This ‘modern classic’ was first published in 1989, and won the Booker Prize that year. While I had heard of the novel, I had never read it; I was further motivated to read it as a Booker Prize winner and by the author being a Japanese writer I didn’t know.
Kazou Ishiguro was born in Nagasaki, Japan in 1954 and moved to the UK at the age of five. He has written six novels, all of which have won prizes or received major recognition. He currently lives in London with his wife and daughter.
The novel is told in the first person by Stevens, who was the butler in Darlington Hall, which was the residence of Lord Darlington in the 1930’s. Darlington Hall was a grand place, with many servants, Stevens having overall responsibility. Lord Darlington was a man of considerable wealth and influence, both socially and politically. He died after the war, and Darlington Hall was sold to an American, Mr Faraday, who has downsized both the staff and the use of the Hall.
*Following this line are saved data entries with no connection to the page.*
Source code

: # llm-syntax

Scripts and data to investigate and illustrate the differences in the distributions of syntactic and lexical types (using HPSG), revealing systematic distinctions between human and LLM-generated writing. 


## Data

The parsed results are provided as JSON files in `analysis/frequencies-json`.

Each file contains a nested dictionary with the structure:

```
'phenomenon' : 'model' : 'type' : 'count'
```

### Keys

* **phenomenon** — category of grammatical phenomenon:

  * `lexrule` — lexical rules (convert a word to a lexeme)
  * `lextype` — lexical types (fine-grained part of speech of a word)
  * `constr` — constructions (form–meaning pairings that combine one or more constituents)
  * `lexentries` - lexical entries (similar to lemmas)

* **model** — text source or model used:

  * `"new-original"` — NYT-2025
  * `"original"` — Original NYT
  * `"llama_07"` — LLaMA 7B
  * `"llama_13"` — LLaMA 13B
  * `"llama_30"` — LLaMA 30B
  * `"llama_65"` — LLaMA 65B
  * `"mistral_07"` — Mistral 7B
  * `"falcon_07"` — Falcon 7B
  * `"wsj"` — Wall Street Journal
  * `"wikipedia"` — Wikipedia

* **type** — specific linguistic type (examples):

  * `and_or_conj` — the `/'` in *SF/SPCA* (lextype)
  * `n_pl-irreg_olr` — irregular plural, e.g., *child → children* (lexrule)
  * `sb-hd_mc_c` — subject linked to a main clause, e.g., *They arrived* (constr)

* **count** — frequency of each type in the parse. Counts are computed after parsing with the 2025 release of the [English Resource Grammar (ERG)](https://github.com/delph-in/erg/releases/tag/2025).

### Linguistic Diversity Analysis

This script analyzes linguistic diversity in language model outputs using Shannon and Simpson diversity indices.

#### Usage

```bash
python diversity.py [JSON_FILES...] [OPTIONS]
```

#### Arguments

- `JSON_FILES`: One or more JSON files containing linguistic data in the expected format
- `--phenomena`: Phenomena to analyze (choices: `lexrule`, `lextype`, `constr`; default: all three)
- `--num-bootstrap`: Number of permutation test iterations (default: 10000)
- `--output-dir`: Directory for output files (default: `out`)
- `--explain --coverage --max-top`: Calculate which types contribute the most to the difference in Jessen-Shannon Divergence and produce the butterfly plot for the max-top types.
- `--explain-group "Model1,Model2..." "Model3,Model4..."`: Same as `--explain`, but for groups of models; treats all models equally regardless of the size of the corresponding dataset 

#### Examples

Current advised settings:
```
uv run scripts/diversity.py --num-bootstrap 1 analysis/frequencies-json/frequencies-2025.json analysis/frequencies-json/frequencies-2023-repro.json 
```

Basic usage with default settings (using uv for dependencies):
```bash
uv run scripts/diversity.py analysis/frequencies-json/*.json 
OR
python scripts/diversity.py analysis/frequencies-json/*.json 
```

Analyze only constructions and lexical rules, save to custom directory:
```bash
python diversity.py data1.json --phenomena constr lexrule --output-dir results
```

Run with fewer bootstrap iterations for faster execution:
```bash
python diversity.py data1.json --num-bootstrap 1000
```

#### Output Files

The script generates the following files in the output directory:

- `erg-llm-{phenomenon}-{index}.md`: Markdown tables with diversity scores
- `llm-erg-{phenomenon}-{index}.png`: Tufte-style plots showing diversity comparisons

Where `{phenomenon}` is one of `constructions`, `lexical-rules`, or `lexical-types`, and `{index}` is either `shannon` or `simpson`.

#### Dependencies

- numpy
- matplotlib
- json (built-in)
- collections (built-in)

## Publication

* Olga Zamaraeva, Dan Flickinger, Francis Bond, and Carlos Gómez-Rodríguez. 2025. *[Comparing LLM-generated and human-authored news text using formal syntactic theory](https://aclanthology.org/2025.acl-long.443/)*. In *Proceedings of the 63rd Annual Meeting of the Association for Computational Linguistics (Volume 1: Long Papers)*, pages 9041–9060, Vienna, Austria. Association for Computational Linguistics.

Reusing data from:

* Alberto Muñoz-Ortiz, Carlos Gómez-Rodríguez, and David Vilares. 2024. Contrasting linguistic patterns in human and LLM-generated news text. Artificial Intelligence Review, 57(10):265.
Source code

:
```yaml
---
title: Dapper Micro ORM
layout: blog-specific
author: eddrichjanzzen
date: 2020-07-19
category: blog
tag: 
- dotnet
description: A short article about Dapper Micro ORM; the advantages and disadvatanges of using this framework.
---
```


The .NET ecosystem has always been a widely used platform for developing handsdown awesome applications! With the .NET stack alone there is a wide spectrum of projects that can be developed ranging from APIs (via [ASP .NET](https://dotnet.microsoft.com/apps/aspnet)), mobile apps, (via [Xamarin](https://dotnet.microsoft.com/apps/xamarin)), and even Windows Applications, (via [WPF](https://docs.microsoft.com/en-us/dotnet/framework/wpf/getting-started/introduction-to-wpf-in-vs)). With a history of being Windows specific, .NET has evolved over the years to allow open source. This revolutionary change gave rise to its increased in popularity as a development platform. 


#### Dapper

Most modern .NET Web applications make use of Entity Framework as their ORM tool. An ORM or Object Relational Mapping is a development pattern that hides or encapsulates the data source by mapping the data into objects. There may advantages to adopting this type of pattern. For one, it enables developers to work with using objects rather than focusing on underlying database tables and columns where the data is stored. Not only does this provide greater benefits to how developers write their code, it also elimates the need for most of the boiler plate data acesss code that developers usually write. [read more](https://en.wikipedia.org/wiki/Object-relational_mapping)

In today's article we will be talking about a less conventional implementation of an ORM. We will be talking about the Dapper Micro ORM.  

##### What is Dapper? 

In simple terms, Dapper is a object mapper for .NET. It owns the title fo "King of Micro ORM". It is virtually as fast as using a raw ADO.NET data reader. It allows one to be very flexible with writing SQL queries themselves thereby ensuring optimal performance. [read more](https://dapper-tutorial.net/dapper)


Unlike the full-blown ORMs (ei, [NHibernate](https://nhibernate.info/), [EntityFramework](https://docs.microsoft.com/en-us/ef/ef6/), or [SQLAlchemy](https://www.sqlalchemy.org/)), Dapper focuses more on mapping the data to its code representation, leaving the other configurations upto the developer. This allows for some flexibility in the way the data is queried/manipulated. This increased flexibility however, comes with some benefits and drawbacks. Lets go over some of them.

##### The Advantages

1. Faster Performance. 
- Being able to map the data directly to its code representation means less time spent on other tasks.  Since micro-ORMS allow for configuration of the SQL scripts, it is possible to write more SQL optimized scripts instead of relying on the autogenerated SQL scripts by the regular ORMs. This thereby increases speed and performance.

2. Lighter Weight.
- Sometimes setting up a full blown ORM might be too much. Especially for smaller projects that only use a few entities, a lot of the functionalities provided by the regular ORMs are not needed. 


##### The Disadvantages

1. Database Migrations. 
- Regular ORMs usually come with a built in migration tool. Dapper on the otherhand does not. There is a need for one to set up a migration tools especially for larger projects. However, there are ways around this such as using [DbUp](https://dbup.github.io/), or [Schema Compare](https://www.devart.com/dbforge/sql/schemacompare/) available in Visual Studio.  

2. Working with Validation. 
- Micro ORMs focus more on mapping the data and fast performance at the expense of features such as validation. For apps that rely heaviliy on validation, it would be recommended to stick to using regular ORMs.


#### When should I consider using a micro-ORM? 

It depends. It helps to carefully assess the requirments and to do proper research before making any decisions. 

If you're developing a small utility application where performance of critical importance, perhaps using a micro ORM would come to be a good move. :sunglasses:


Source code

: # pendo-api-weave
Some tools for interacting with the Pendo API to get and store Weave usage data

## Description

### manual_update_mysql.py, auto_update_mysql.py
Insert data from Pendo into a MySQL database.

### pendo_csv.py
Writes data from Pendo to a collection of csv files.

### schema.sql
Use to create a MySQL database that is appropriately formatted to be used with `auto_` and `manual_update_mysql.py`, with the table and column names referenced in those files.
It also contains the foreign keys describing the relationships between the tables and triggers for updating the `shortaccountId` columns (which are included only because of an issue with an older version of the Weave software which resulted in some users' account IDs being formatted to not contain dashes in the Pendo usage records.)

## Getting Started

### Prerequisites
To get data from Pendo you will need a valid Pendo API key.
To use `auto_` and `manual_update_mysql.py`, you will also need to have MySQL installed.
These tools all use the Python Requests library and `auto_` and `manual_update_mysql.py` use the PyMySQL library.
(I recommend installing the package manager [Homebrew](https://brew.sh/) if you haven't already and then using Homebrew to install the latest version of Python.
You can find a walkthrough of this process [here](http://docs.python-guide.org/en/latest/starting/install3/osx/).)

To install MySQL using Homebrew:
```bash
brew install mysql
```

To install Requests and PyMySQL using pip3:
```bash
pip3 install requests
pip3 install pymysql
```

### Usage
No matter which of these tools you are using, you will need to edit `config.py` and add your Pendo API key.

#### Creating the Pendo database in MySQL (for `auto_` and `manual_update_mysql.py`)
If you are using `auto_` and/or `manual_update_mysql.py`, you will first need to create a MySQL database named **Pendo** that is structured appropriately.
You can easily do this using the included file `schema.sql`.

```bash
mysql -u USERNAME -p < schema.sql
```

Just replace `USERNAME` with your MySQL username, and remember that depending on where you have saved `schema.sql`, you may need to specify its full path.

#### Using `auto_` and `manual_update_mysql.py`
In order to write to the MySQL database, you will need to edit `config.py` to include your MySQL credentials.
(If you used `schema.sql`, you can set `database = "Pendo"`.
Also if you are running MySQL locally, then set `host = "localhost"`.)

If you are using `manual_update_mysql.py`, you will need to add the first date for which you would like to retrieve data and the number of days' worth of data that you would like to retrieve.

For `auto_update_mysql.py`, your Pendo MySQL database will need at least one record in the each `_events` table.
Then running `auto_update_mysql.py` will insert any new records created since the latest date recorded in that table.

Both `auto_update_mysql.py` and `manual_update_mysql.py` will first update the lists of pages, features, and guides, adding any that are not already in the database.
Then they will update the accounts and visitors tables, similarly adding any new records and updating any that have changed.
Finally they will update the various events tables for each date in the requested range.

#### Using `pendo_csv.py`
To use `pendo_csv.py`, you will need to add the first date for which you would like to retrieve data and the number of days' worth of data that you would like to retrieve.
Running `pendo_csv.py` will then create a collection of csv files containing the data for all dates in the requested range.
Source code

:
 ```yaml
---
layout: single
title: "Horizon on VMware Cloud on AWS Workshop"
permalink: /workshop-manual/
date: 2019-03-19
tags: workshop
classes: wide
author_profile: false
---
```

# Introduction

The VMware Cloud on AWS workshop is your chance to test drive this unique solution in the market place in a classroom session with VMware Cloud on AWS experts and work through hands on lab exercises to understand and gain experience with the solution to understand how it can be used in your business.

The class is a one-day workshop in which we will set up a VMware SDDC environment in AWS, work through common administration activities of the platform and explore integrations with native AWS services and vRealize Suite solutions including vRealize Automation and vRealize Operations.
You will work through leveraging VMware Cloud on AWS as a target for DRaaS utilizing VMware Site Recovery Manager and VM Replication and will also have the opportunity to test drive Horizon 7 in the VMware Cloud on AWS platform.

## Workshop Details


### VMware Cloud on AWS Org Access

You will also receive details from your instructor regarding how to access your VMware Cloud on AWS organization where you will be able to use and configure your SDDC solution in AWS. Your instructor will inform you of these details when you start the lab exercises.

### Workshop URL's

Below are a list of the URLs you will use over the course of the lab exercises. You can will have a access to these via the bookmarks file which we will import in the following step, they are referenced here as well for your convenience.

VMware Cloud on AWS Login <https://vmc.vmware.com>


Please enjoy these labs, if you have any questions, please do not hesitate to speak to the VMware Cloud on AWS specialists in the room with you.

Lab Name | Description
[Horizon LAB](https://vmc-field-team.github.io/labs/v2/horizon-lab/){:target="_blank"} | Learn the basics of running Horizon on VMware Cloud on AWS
Much of the book is Stevens’ recollections of events that took place when his lordship was in residence, and we learn that Stevens is preoccupied with the extent to which he was (like his father) a top butler. Stevens comes to define a top butler as a true professional who carries great dignity to his profession. The descriptions of relationships (and dialogue) among staff and with the lord of the manor are brilliant: they convey clearly the culture of the English aristocracy in the 20’s and 30’s.
Mr Faraday plans to be in the States for an extended period, and he suggests to Stevens that he take the motorcar on a sightseeing trip. Stevens accepts his offer and coincidently decides to call on a Miss Kenton who was the one who supervised all the housemaids at Darlington Hall. Miss Kenton left the Hall years ago, and has married. Now, Stevens wonders whether he can persuade her to return to the Hall, as there are hints that her marriage is in difficulty. The working relationship between Stevens and Kenton was very formal, but one cannot help but wonder if there is an unacknowledged attraction between them. In the last chapter, they meet again, and the message of the novel is revealed: Stevens muses: “After all, what can we ever gain forever looking back and blaming ourselves if our lives have not turned out quite as we might have wished?”
The novel moves at a very leisurely pace, with very little action. Major events are recounted by Stevens factually and without emotion. The characters, the setting and the story-telling all completely support that retrospective, self-doubting theme. In spite of Stevens’ wordiness, his character shines through in a way that he is able to maintain the reader’s attention.
If one is looking for tale with plenty of action and excitement, The Remains of the Day would not be a good choice. But if one would like to curl up with a superbly-written story, immersed in history, and long-forgotten characters, a story that succeeds admirably in making its point, then Remains is for you.
As a sort of aside, I would add that the criteria for winning the Booker Prize may have shifted over the last twenty-five years. It’s hard to imagine that a novel with little overt physical or emotional action could win, given the level of current competition.